■ Task directions
Restate word for word the entries below, starting with the line with "- Configurer un" and continuing through the line with "- Avoir un compte". Include both of those lines and no others.

------------------------

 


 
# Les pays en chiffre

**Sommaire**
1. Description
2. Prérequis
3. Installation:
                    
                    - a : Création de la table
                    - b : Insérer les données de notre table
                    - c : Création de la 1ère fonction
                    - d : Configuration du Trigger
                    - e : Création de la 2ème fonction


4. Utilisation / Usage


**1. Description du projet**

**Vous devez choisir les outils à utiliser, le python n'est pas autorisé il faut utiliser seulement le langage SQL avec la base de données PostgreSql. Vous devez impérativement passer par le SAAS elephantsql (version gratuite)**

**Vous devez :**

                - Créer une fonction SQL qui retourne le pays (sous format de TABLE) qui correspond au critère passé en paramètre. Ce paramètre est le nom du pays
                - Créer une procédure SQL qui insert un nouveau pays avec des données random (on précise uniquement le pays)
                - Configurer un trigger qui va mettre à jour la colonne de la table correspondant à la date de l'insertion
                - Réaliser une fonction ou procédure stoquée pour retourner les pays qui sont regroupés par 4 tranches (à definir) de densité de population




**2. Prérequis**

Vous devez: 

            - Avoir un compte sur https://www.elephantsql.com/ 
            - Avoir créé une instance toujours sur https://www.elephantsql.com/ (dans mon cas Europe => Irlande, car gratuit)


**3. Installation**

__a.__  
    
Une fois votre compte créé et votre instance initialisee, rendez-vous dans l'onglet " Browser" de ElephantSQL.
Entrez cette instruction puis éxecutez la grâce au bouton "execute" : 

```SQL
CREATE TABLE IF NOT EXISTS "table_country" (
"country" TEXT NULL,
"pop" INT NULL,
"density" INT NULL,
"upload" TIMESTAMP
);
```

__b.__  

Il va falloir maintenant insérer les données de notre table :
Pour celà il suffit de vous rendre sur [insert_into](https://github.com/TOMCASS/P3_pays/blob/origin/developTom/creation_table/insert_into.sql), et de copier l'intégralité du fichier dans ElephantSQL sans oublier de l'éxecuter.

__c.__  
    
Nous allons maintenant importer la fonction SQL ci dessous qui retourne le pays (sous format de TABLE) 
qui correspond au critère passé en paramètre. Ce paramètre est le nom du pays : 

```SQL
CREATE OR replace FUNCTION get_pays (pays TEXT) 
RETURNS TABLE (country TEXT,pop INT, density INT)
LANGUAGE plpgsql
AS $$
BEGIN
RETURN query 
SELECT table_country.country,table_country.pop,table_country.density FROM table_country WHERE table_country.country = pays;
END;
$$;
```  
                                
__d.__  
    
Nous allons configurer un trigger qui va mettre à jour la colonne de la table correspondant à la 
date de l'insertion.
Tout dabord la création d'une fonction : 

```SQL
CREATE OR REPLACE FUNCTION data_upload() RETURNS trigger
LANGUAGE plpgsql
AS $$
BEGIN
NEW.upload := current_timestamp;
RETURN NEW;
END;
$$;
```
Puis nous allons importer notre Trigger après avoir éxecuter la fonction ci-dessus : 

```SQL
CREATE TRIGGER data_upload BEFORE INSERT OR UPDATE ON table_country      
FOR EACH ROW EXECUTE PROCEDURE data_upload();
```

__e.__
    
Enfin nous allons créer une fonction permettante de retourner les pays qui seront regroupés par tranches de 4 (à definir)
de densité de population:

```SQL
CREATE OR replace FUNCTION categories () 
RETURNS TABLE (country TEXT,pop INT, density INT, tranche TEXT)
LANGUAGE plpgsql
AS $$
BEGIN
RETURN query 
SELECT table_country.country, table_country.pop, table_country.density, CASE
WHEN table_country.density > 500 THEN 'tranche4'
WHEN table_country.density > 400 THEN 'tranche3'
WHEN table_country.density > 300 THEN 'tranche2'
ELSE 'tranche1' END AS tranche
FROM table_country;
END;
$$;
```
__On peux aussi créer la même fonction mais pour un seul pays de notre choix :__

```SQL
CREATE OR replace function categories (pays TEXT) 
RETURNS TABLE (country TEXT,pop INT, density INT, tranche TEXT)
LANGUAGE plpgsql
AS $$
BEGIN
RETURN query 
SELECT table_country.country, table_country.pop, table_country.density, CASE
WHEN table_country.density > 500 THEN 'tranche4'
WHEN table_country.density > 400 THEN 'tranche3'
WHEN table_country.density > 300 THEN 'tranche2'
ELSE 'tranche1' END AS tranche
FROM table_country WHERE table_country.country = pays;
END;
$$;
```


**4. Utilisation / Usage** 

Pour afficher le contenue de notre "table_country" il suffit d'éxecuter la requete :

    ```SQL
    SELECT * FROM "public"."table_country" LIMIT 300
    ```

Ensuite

------------------------

■ Solution for this exercise
                - Configurer un trigger qui va mettre à jour la colonne de la table correspondant à la date de l'insertion
                - Réaliser une fonction ou procédure stoquée pour retourner les pays qui sont regroupés par 4 tranches (à definir) de densité de population




**2. Prérequis**

Vous devez: 

            - Avoir un compte sur https://www.elephantsql.com/ 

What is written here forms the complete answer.